Review: Anton Mobin & Le Syndicat – Le Désordre (Middle Eight Recordings, Aug 1)

French sound artist Anton Mobin’s primary approach to music-making is a distinct and memorable one; he (at least, most notably) improvises within a given space called a “prepared room,” in which modified instruments, trivial objects, and other materials are amplified by electroacoustic transducers and guitar pickups, providing himself with a freedom not often found in even the most extended uses of traditional instruments. Le Désordre is the latest document on Mobin’s label Middle Eight, which is dedicated to releasing his own various solo and collaborative endeavors, and presents a cacophonous interaction with Jean-Marie Onni, a.k.a. Ruelgo, from the long-running collective Le Syndicat. The recordings are hulking and rust-covered, with both participants using magnetic tape to exert control over a mass of industrial-strength bangs and clangs.

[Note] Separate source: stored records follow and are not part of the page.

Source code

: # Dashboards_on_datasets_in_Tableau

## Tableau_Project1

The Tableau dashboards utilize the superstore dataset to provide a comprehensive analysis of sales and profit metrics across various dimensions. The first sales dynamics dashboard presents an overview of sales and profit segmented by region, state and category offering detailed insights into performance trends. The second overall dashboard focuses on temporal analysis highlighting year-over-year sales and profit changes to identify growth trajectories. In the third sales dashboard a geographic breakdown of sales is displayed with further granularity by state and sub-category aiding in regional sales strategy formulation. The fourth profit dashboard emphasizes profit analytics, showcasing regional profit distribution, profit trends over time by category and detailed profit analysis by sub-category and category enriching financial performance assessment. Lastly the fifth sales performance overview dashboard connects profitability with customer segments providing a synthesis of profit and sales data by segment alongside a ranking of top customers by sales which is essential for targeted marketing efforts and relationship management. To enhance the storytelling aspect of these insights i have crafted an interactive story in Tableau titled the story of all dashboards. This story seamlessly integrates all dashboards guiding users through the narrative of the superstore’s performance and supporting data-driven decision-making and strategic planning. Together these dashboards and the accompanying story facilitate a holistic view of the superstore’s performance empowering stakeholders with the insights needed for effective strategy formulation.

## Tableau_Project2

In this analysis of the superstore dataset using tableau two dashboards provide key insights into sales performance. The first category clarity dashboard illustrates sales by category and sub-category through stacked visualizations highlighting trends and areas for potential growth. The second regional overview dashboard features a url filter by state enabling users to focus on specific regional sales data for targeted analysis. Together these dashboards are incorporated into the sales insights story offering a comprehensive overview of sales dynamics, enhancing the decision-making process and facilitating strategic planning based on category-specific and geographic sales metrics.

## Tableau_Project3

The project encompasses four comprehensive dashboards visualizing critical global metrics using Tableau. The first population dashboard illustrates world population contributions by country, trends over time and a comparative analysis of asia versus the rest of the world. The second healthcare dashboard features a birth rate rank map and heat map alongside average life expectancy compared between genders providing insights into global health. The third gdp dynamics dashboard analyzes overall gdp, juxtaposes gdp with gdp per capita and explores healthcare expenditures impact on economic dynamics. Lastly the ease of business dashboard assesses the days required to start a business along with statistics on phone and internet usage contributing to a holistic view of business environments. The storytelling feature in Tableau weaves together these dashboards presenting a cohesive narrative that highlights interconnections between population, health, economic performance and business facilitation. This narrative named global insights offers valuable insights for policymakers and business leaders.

The woozy, uneasy presence of the tape manipulations, along with Onni’s contributions via digital interfaces, provides an excellent contrast to the metallic din, sometimes tempering the noise with spectral treatments or high-speed dragging, other times melding in uncanny harmony with the clatter—like on “Bazz,” when Mobin’s rattling of an unknown object is accompanied by moisture-saturated fast forwarding and an array of diminutive glitch textures. The two artists’ creations are fast-paced and never stay in the same place for long, but they never fail to craft an amazingly detailed amalgam of sounds, even in the briefest of vignettes.